§ What you should do: Looking at the listing below, retype exactly the lines starting at the one containing "## 🎨 MELHORIAS DE UX/UI" and ending at the one containing "Toggle entre visão", both included, and nothing else.

§ Supplied material:

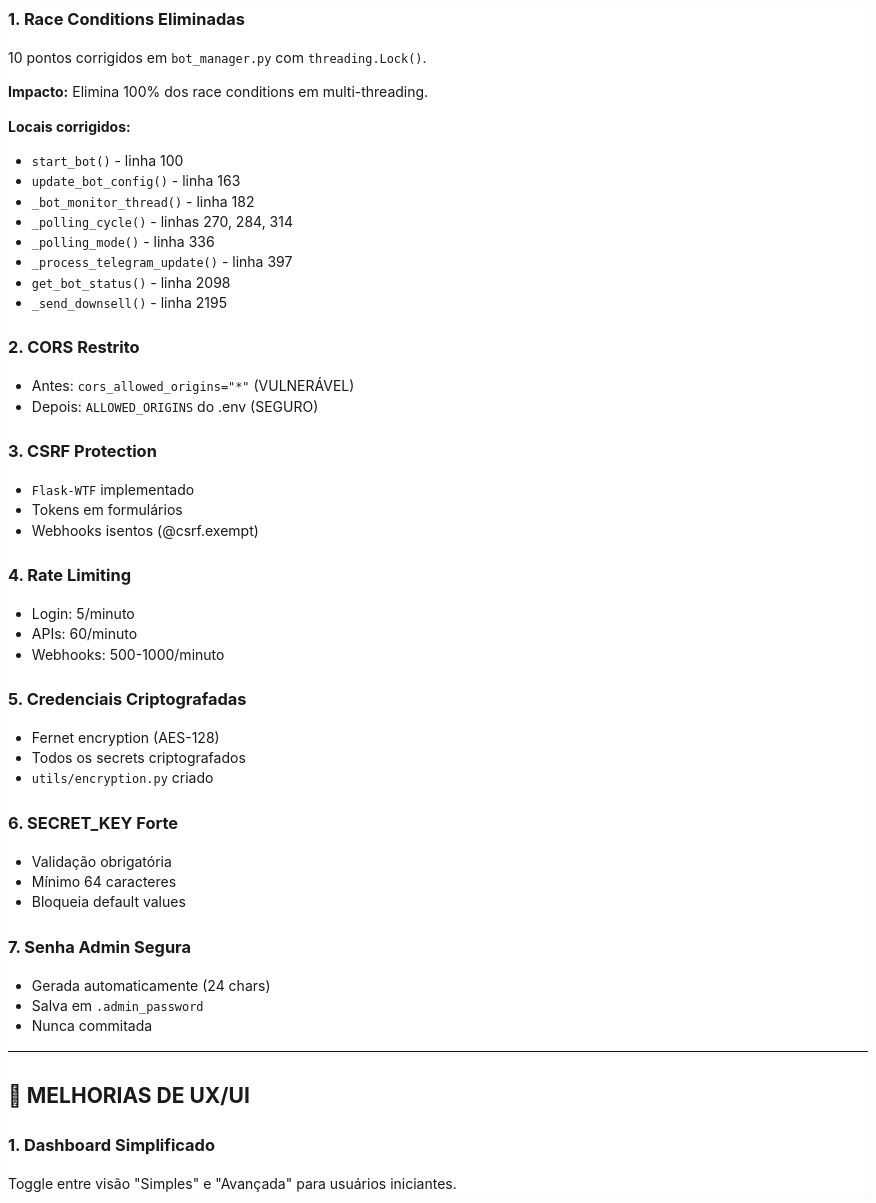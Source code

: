 ### 1. **Race Conditions Eliminadas**
10 pontos corrigidos em `bot_manager.py` com `threading.Lock()`.

**Impacto:** Elimina 100% dos race conditions em multi-threading.

**Locais corrigidos:**
- `start_bot()` - linha 100
- `update_bot_config()` - linha 163
- `_bot_monitor_thread()` - linha 182
- `_polling_cycle()` - linhas 270, 284, 314
- `_polling_mode()` - linha 336
- `_process_telegram_update()` - linha 397
- `get_bot_status()` - linha 2098
- `_send_downsell()` - linha 2195

### 2. **CORS Restrito**
- Antes: `cors_allowed_origins="*"` (VULNERÁVEL)
- Depois: `ALLOWED_ORIGINS` do .env (SEGURO)

### 3. **CSRF Protection**
- `Flask-WTF` implementado
- Tokens em formulários
- Webhooks isentos (@csrf.exempt)

### 4. **Rate Limiting**
- Login: 5/minuto
- APIs: 60/minuto
- Webhooks: 500-1000/minuto

### 5. **Credenciais Criptografadas**
- Fernet encryption (AES-128)
- Todos os secrets criptografados
- `utils/encryption.py` criado

### 6. **SECRET_KEY Forte**
- Validação obrigatória
- Mínimo 64 caracteres
- Bloqueia default values

### 7. **Senha Admin Segura**
- Gerada automaticamente (24 chars)
- Salva em `.admin_password`
- Nunca commitada

---

## 🎨 MELHORIAS DE UX/UI

### 1. **Dashboard Simplificado**
Toggle entre visão "Simples" e "Avançada" para usuários iniciantes.
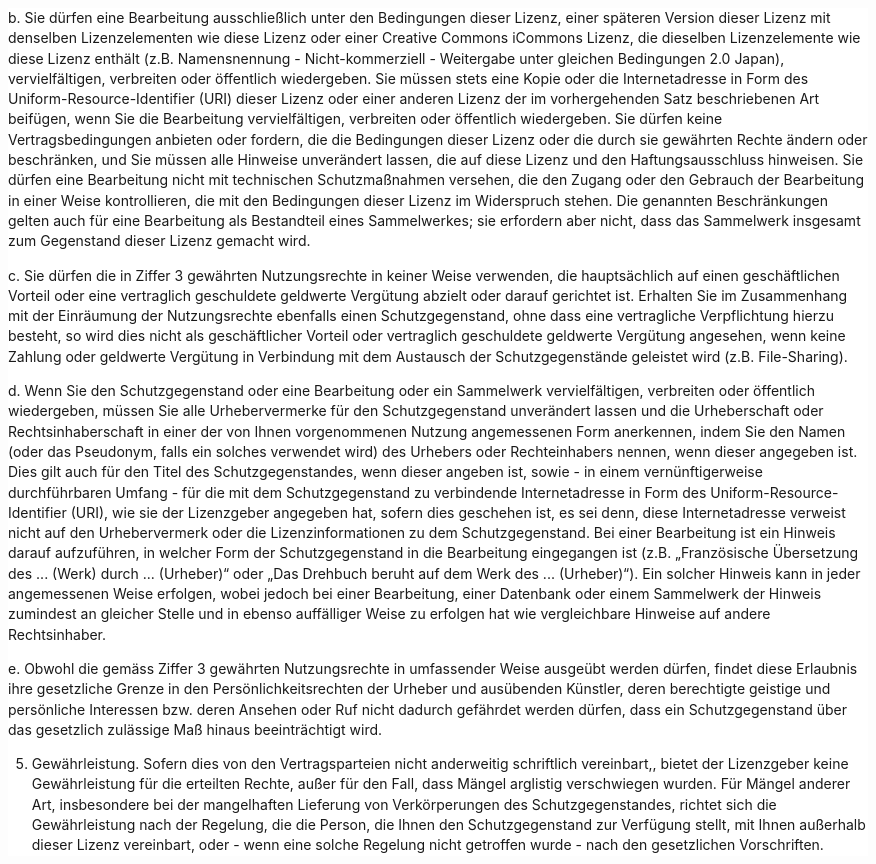   b. Sie dürfen eine Bearbeitung ausschließlich unter den Bedingungen dieser Lizenz, einer späteren Version dieser Lizenz mit denselben Lizenzelementen wie diese Lizenz oder einer Creative Commons iCommons Lizenz, die dieselben Lizenzelemente wie diese Lizenz enthält (z.B. Namensnennung - Nicht-kommerziell - Weitergabe unter gleichen Bedingungen 2.0 Japan), vervielfältigen, verbreiten oder öffentlich wiedergeben. Sie müssen stets eine Kopie oder die Internetadresse in Form des Uniform-Resource-Identifier (URI) dieser Lizenz oder einer anderen Lizenz der im vorhergehenden Satz beschriebenen Art beifügen, wenn Sie die Bearbeitung vervielfältigen, verbreiten oder öffentlich wiedergeben. Sie dürfen keine Vertragsbedingungen anbieten oder fordern, die die Bedingungen dieser Lizenz oder die durch sie gewährten Rechte ändern oder beschränken, und Sie müssen alle Hinweise unverändert lassen, die auf diese Lizenz und den Haftungsausschluss hinweisen. Sie dürfen eine Bearbeitung nicht mit technischen Schutzmaßnahmen versehen, die den Zugang oder den Gebrauch der Bearbeitung in einer Weise kontrollieren, die mit den Bedingungen dieser Lizenz im Widerspruch stehen. Die genannten Beschränkungen gelten auch für eine Bearbeitung als Bestandteil eines Sammelwerkes; sie erfordern aber nicht, dass das Sammelwerk insgesamt zum Gegenstand dieser Lizenz gemacht wird.

  c. Sie dürfen die in Ziffer 3 gewährten Nutzungsrechte in keiner Weise verwenden, die hauptsächlich auf einen geschäftlichen Vorteil oder eine vertraglich geschuldete geldwerte Vergütung abzielt oder darauf gerichtet ist. Erhalten Sie im Zusammenhang mit der Einräumung der Nutzungsrechte ebenfalls einen Schutzgegenstand, ohne dass eine vertragliche Verpflichtung hierzu besteht, so wird dies nicht als geschäftlicher Vorteil oder vertraglich geschuldete geldwerte Vergütung angesehen, wenn keine Zahlung oder geldwerte Vergütung in Verbindung mit dem Austausch der Schutzgegenstände geleistet wird (z.B. File-Sharing).

  d. Wenn Sie den Schutzgegenstand oder eine Bearbeitung oder ein Sammelwerk vervielfältigen, verbreiten oder öffentlich wiedergeben, müssen Sie alle Urhebervermerke für den Schutzgegenstand unverändert lassen und die Urheberschaft oder Rechtsinhaberschaft in einer der von Ihnen vorgenommenen Nutzung angemessenen Form anerkennen, indem Sie den Namen (oder das Pseudonym, falls ein solches verwendet wird) des Urhebers oder Rechteinhabers nennen, wenn dieser angegeben ist. Dies gilt auch für den Titel des Schutzgegenstandes, wenn dieser angeben ist, sowie - in einem vernünftigerweise durchführbaren Umfang - für die mit dem Schutzgegenstand zu verbindende Internetadresse in Form des Uniform-Resource-Identifier (URI), wie sie der Lizenzgeber angegeben hat, sofern dies geschehen ist, es sei denn, diese Internetadresse verweist nicht auf den Urhebervermerk oder die Lizenzinformationen zu dem Schutzgegenstand. Bei einer Bearbeitung ist ein Hinweis darauf aufzuführen, in welcher Form der Schutzgegenstand in die Bearbeitung eingegangen ist (z.B. „Französische Übersetzung des ... (Werk) durch ... (Urheber)“ oder „Das Drehbuch beruht auf dem Werk des ... (Urheber)“). Ein solcher Hinweis kann in jeder angemessenen Weise erfolgen, wobei jedoch bei einer Bearbeitung, einer Datenbank oder einem Sammelwerk der Hinweis zumindest an gleicher Stelle und in ebenso auffälliger Weise zu erfolgen hat wie vergleichbare Hinweise auf andere Rechtsinhaber.

  e. Obwohl die gemäss Ziffer 3 gewährten Nutzungsrechte in umfassender Weise ausgeübt werden dürfen, findet diese Erlaubnis ihre gesetzliche Grenze in den Persönlichkeitsrechten der Urheber und ausübenden Künstler, deren berechtigte geistige und persönliche Interessen bzw. deren Ansehen oder Ruf nicht dadurch gefährdet werden dürfen, dass ein Schutzgegenstand über das gesetzlich zulässige Maß hinaus beeinträchtigt wird.

5. Gewährleistung. Sofern dies von den Vertragsparteien nicht anderweitig schriftlich vereinbart,, bietet der Lizenzgeber keine Gewährleistung für die erteilten Rechte, außer für den Fall, dass Mängel arglistig verschwiegen wurden. Für Mängel anderer Art, insbesondere bei der mangelhaften Lieferung von Verkörperungen des Schutzgegenstandes, richtet sich die Gewährleistung nach der Regelung, die die Person, die Ihnen den Schutzgegenstand zur Verfügung stellt, mit Ihnen außerhalb dieser Lizenz vereinbart, oder - wenn eine solche Regelung nicht getroffen wurde - nach den gesetzlichen Vorschriften.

§ Task result:
## 🎨 MELHORIAS DE UX/UI

### 1. **Dashboard Simplificado**
Toggle entre visão "Simples" e "Avançada" para usuários iniciantes.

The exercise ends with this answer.